Tomas e eu prestávamos serviços de saúde a refugiados e requerentes de asilo em Hermanli, uma pequena cidade búlgara perto da fronteira entre a Bulgária e a Turquia.

O campo de refugiados da cidade deveria receber cuidados médicos de uma grande ONG internacional, mas os seus médicos raramente estavam presentes e não estavam dispostos a prestar qualquer coisa que não os cuidados mais básicos.

Como outras organizações não eram autorizadas a entrar no campo, Thomas e eu montamos um posto médico num parque próximo com duas ONGs voluntárias. Fornecemos diagnóstico e tratamento para doenças como infecções virais do trato respiratório superior, doença do refluxo gastroesofágico (DRGE), pneumonia, sarna e picadas de percevejos, mas a maior parte do que fizemos foi cuidar de feridas.

Muitos refugiados e requerentes de asilo caminharam durante dias ou semanas através de florestas densas, rios rápidos e passagens montanhosas perigosas para chegar à Bulgária e, como resultado, ficaram com hematomas por todo o corpo. Assim que chegaram, foram colocados em campos de refugiados ou centros de detenção onde a sarna e os percevejos eram comuns. A maioria das feridas está infectada neste ambiente. E com uma nutrição inadequada – ouvi de muitos que a comida fornecida era muitas vezes roída com larvas – havia pouca esperança de cura das feridas.

Na ONG, Thomas era frequentemente voluntário em missões de busca e salvamento nas florestas densas e perigosas que os refugiados e requerentes de asilo tinham de atravessar para ir da Turquia à Bulgária. Muitos morreram durante a travessia. Quando não foi possível encontrar famílias, e para respeitar os costumes funerários muçulmanos que exigiam o enterro rápido dos corpos, muitos destes refugiados foram enterrados em terras distantes, em sepulturas não identificadas, por estranhos. Até a morte tinha pouca dignidade.

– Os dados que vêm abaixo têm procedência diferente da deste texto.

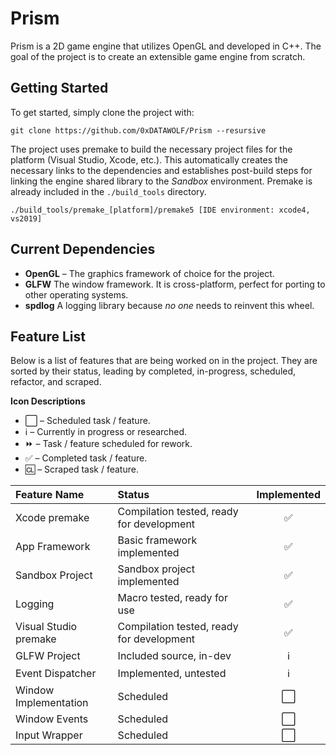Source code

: # Prism
Prism is a 2D game engine that utilizes OpenGL and developed in C++. The goal of the project is to create an extensible
game engine from scratch.

## Getting Started 
To get started, simply clone the project with:

```
git clone https://github.com/0xDATAWOLF/Prism --resursive
```

The project uses premake to build the necessary project files for the platform (Visual Studio, Xcode, etc.).
This automatically creates the necessary links to the dependencies and establishes post-build steps for linking
the engine shared library to the *Sandbox* environment. Premake is already included in the `./build_tools` directory.

```
./build_tools/premake_[platform]/premake5 [IDE environment: xcode4, vs2019]
```

## Current Dependencies

* **OpenGL** – The graphics framework of choice for the project.
* **GLFW** The window framework. It is cross-platform, perfect for
	porting to other operating systems.
* **spdlog** A logging library because *no one* needs to reinvent this wheel.

## Feature List

Below is a list of features that are being worked on in the project. They are sorted by their
status, leading by completed, in-progress, scheduled, refactor, and scraped.

**Icon Descriptions**
* ⬜️ – Scheduled task / feature.
* ℹ️ – Currently in progress or researched.
* ⏩ – Task / feature scheduled for rework.
* ✅ – Completed task / feature.
* 🆑 – Scraped task / feature.

| Feature Name | Status | Implemented |
| :--- | :--- | :----: |
| Xcode premake | Compilation tested, ready for development | ✅ |
| App Framework | Basic framework implemented | ✅ |
| Sandbox Project | Sandbox project implemented | ✅ |
| Logging | Macro tested, ready for use | ✅ |
| Visual Studio premake | Compilation tested, ready for development | ✅ |
| GLFW Project | Included source, in-dev | ℹ️ |
| Event Dispatcher | Implemented, untested | ℹ️ |
| Window Implementation | Scheduled | ⬜️ |
| Window Events | Scheduled | ⬜️ |
| Input Wrapper | Scheduled | ⬜️ |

Após várias horas de esforços de reanimação, a refugiada síria que Thomas encontrou naquela noite conseguiu continuar caminhando por um curto período de tempo. Poucos dias depois, soubemos que foi encontrado na floresta um corpo que correspondia à sua descrição.

Eu tinha cerca de 10 anos de experiência nesse tipo de trabalho, mas enquanto Thomas e eu conversávamos sobre o que ele tinha visto naquela noite, descobri que não tinha palavras de sabedoria para ele. Senti a mesma agonia que vi escrita em seu rosto.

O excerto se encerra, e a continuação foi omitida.